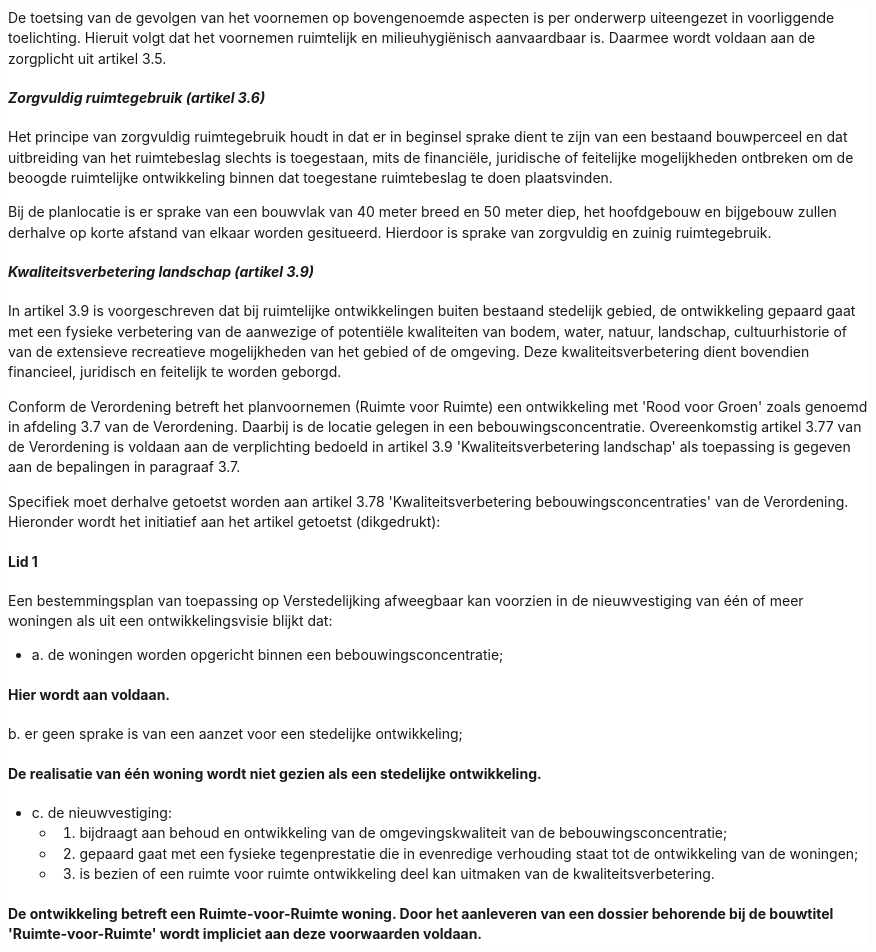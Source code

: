 De toetsing van de gevolgen van het voornemen op bovengenoemde aspecten is per onderwerp uiteengezet in voorliggende toelichting. Hieruit volgt dat het voornemen ruimtelijk en milieuhygiënisch aanvaardbaar is. Daarmee wordt voldaan aan de zorgplicht uit artikel 3.5.

#### *Zorgvuldig ruimtegebruik (artikel 3.6)*

Het principe van zorgvuldig ruimtegebruik houdt in dat er in beginsel sprake dient te zijn van een bestaand bouwperceel en dat uitbreiding van het ruimtebeslag slechts is toegestaan, mits de financiële, juridische of feitelijke mogelijkheden ontbreken om de beoogde ruimtelijke ontwikkeling binnen dat toegestane ruimtebeslag te doen plaatsvinden.

Bij de planlocatie is er sprake van een bouwvlak van 40 meter breed en 50 meter diep, het hoofdgebouw en bijgebouw zullen derhalve op korte afstand van elkaar worden gesitueerd. Hierdoor is sprake van zorgvuldig en zuinig ruimtegebruik.

#### *Kwaliteitsverbetering landschap (artikel 3.9)*

In artikel 3.9 is voorgeschreven dat bij ruimtelijke ontwikkelingen buiten bestaand stedelijk gebied, de ontwikkeling gepaard gaat met een fysieke verbetering van de aanwezige of potentiële kwaliteiten van bodem, water, natuur, landschap, cultuurhistorie of van de extensieve recreatieve mogelijkheden van het gebied of de omgeving. Deze kwaliteitsverbetering dient bovendien financieel, juridisch en feitelijk te worden geborgd.

Conform de Verordening betreft het planvoornemen (Ruimte voor Ruimte) een ontwikkeling met 'Rood voor Groen' zoals genoemd in afdeling 3.7 van de Verordening. Daarbij is de locatie gelegen in een bebouwingsconcentratie. Overeenkomstig artikel 3.77 van de Verordening is voldaan aan de verplichting bedoeld in artikel 3.9 'Kwaliteitsverbetering landschap' als toepassing is gegeven aan de bepalingen in paragraaf 3.7.

Specifiek moet derhalve getoetst worden aan artikel 3.78 'Kwaliteitsverbetering bebouwingsconcentraties' van de Verordening. Hieronder wordt het initiatief aan het artikel getoetst (dikgedrukt):

#### Lid 1

Een bestemmingsplan van toepassing op Verstedelijking afweegbaar kan voorzien in de nieuwvestiging van één of meer woningen als uit een ontwikkelingsvisie blijkt dat:

- a. de woningen worden opgericht binnen een bebouwingsconcentratie;
#### **Hier wordt aan voldaan.**

b. er geen sprake is van een aanzet voor een stedelijke ontwikkeling;

#### **De realisatie van één woning wordt niet gezien als een stedelijke ontwikkeling.**

- c. de nieuwvestiging:
	- 1. bijdraagt aan behoud en ontwikkeling van de omgevingskwaliteit van de bebouwingsconcentratie;
	- 2. gepaard gaat met een fysieke tegenprestatie die in evenredige verhouding staat tot de ontwikkeling van de woningen;
	- 3. is bezien of een ruimte voor ruimte ontwikkeling deel kan uitmaken van de kwaliteitsverbetering.

#### **De ontwikkeling betreft een Ruimte-voor-Ruimte woning. Door het aanleveren van een dossier behorende bij de bouwtitel 'Ruimte-voor-Ruimte' wordt impliciet aan deze voorwaarden voldaan.**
--
Your reply should consist of one number: how many lines in the entries contain the string "fysieke".

Answer box = 2